The PNL retreated its backing after finding a more convenient option in a Take Ionescu-led cabinet, and Brătianu became prime minister again from 17 January 1922 to 30 March 1926. The fourth Brătianu cabinet adopted the Constitution of 1923, a document which confirmed universal male suffrage and minority rights as first defined by the laws of 1918; because of the highly centralised model it favored, it drew suspicion from the Transylvanian politicians that it served the goal of a National Liberal-dominated Old Kingdom (especially after the constitution was approved of through a simple vote in Parliament). At the same time, the PNL cabinet began carrying out a national-level land reform.

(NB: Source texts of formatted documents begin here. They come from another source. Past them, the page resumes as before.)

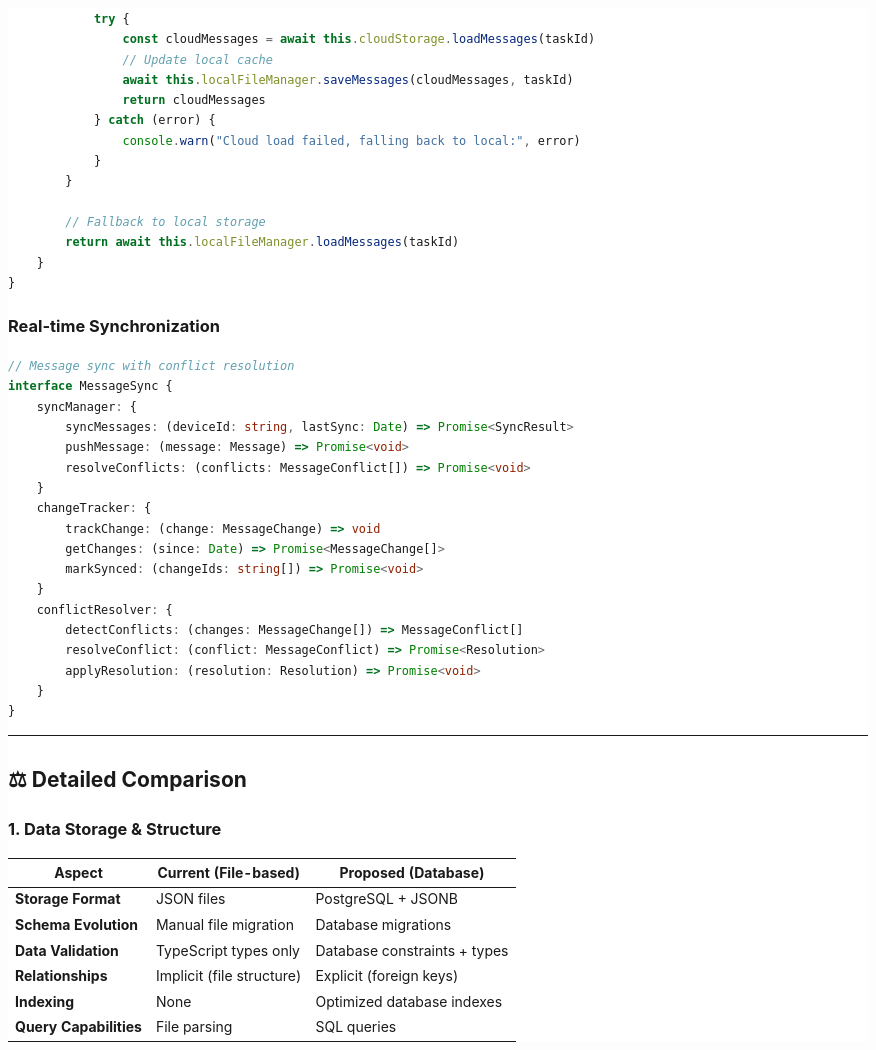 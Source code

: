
 ```typescript
			try {
				const cloudMessages = await this.cloudStorage.loadMessages(taskId)
				// Update local cache
				await this.localFileManager.saveMessages(cloudMessages, taskId)
				return cloudMessages
			} catch (error) {
				console.warn("Cloud load failed, falling back to local:", error)
			}
		}

		// Fallback to local storage
		return await this.localFileManager.loadMessages(taskId)
	}
}
```

### **Real-time Synchronization**

```typescript
// Message sync with conflict resolution
interface MessageSync {
	syncManager: {
		syncMessages: (deviceId: string, lastSync: Date) => Promise<SyncResult>
		pushMessage: (message: Message) => Promise<void>
		resolveConflicts: (conflicts: MessageConflict[]) => Promise<void>
	}
	changeTracker: {
		trackChange: (change: MessageChange) => void
		getChanges: (since: Date) => Promise<MessageChange[]>
		markSynced: (changeIds: string[]) => Promise<void>
	}
	conflictResolver: {
		detectConflicts: (changes: MessageChange[]) => MessageConflict[]
		resolveConflict: (conflict: MessageConflict) => Promise<Resolution>
		applyResolution: (resolution: Resolution) => Promise<void>
	}
}
```

---

## ⚖️ **Detailed Comparison**

### **1. Data Storage & Structure**

| Aspect                 | Current (File-based)      | Proposed (Database)          |
| ---------------------- | ------------------------- | ---------------------------- |
| **Storage Format**     | JSON files                | PostgreSQL + JSONB           |
| **Schema Evolution**   | Manual file migration     | Database migrations          |
| **Data Validation**    | TypeScript types only     | Database constraints + types |
| **Relationships**      | Implicit (file structure) | Explicit (foreign keys)      |
| **Indexing**           | None                      | Optimized database indexes   |
| **Query Capabilities** | File parsing              | SQL queries                  |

As the elections of 1926 confirmed the rise of the National Peasants' Party (created as the union of the Romanian National and Peasants' parties), King Ferdinand again called on Averescu to form the government. By that moment, the general was thought by the PNL to be a convenient agent of its own policies, but Averescu's negotiations for a return of the disinherited Prince Carol after his father's imminent death made Brătianu switch his support to a broad coalition government under Barbu Ştirbey.

On 21 June 1927, Brătianu returned with his fifth and final cabinet. He died in Bucharest, from complications of laryngitis, and was replaced as prime minister by his brother Vintilă Brătianu until the calling of elections.